Why the forecast for global EV sales is declining​

While growth is expected in electric vehicle sales, it won’t be at the same pace seen in recent years, new research suggested.

ABI Research reported that global EV sales are projected to grow by 21 per cent in 2024 and 19 per cent in 2025, marking a slowdown from the 31 per cent growth in 2023 and 60 per cent in 2022.

Dylan Khoo, an EV industry analyst at ABI, suggests that the decline is not due to the usual suspects of charger shortages and limited vehicle range, which are actually showing improvement.

Instead, the slowdown is attributed to other factors, particularly in key markets such as Germany and the United Kingdom. Both countries have seen a stagnation in EV growth primarily due to the withdrawal of government subsidies, which has heavily influenced the broader European narrative. Two-thirds of European countries actually reported higher growth rates in 2023 compared to the previous year.

In the United States, the market’s dependence on Tesla is proving unsustainable as the pool of early adopters shrinks and the industry shifts toward mass adoption.

Meanwhile, China is experiencing robust growth in its EV market, achieving a 36 per cent market share in 2023 with expectations to surpass 50 per cent by 2025. This growth is driven by companies like BYD, which have successfully reduced EV prices to compete with or even undercut internal combustion engine vehicles, independent of government incentives.
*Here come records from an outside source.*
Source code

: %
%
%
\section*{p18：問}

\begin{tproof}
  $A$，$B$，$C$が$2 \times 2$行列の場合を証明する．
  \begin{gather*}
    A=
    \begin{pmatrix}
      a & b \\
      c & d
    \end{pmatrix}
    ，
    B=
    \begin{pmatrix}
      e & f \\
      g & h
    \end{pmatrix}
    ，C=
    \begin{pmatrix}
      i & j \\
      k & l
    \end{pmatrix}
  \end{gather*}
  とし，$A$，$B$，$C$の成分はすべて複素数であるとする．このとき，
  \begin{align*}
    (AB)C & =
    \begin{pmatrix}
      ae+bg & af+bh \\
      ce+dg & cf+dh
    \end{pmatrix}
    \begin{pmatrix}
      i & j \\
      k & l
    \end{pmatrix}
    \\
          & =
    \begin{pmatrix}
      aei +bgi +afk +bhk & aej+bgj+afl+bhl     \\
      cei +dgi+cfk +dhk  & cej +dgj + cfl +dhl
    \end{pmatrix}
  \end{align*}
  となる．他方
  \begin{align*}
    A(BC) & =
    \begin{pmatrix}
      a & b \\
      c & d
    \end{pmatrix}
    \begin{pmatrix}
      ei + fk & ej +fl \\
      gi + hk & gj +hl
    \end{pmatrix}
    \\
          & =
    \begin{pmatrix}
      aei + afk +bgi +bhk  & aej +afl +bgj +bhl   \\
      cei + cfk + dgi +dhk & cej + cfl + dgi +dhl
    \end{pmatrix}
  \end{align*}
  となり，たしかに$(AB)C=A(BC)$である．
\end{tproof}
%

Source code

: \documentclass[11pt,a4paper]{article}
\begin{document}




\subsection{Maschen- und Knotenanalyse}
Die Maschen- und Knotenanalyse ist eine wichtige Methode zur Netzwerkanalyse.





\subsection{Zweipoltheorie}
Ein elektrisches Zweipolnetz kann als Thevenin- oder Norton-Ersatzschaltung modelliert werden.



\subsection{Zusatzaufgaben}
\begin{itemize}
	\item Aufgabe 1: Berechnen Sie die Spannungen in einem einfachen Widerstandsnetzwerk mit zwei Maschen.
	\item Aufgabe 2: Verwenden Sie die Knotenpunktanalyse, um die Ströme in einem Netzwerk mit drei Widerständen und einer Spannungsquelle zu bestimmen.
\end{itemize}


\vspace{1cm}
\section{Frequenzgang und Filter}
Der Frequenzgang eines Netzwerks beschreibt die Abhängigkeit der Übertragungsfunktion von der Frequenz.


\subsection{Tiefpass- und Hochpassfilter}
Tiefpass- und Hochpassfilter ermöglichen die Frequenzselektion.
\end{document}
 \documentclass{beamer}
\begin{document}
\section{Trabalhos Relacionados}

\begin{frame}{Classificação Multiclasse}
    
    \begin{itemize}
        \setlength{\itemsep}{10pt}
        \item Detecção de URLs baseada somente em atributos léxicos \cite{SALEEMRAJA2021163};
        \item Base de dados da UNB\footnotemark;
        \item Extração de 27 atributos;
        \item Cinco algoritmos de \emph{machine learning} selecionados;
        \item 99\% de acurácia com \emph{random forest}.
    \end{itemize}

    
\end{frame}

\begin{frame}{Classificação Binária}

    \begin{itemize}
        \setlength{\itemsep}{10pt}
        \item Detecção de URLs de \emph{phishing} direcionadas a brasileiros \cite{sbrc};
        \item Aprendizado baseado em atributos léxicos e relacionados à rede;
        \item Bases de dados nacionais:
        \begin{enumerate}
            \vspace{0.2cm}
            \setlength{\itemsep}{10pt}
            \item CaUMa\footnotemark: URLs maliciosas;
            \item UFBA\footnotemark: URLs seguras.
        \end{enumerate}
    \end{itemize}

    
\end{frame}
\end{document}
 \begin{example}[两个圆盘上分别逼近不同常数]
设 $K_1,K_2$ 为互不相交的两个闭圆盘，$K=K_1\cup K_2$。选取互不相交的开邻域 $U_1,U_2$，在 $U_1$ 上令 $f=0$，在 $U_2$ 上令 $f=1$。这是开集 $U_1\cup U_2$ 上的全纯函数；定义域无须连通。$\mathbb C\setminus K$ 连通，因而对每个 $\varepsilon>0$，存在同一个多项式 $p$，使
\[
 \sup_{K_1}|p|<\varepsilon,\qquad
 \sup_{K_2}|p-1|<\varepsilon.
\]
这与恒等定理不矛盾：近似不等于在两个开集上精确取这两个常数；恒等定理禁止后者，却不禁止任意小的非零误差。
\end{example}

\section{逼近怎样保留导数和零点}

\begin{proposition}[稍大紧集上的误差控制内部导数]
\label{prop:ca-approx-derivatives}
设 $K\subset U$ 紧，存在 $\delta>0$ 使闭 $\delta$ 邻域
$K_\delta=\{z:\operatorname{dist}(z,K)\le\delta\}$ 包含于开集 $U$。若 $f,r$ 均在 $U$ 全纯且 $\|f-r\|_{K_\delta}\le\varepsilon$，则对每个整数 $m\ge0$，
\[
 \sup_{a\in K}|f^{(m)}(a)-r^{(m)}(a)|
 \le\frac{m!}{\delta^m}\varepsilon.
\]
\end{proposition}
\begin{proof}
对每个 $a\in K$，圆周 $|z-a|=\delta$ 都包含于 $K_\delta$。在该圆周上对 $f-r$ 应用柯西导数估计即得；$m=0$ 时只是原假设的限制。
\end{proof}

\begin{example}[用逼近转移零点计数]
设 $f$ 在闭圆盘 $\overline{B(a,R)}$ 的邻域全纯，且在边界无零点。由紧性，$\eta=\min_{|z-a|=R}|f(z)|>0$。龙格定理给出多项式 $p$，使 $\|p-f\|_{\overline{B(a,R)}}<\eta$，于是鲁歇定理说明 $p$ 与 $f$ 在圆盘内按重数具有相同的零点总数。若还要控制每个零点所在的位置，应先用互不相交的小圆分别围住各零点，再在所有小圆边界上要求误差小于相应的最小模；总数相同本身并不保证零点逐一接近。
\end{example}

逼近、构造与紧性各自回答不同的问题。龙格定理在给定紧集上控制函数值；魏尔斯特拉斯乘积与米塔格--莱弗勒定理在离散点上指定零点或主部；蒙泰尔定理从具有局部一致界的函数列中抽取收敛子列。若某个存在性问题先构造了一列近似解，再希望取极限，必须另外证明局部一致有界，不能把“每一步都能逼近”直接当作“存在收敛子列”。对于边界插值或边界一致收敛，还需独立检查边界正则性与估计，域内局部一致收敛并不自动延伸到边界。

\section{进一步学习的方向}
“China has set an example for the world to follow and demonstrated how to win over the public with EVs. If automakers can make a wide range of EVs at an attractive price, people will buy them,” Khoo said.

He further criticized the approach in Europe and North America, pointing out the lack of competitively priced EVs as a significant barrier to consumer adoption. He notes that this issue may persist until the latter half of the decade when new battery gigafactories and a broader range of models are expected to enter the market.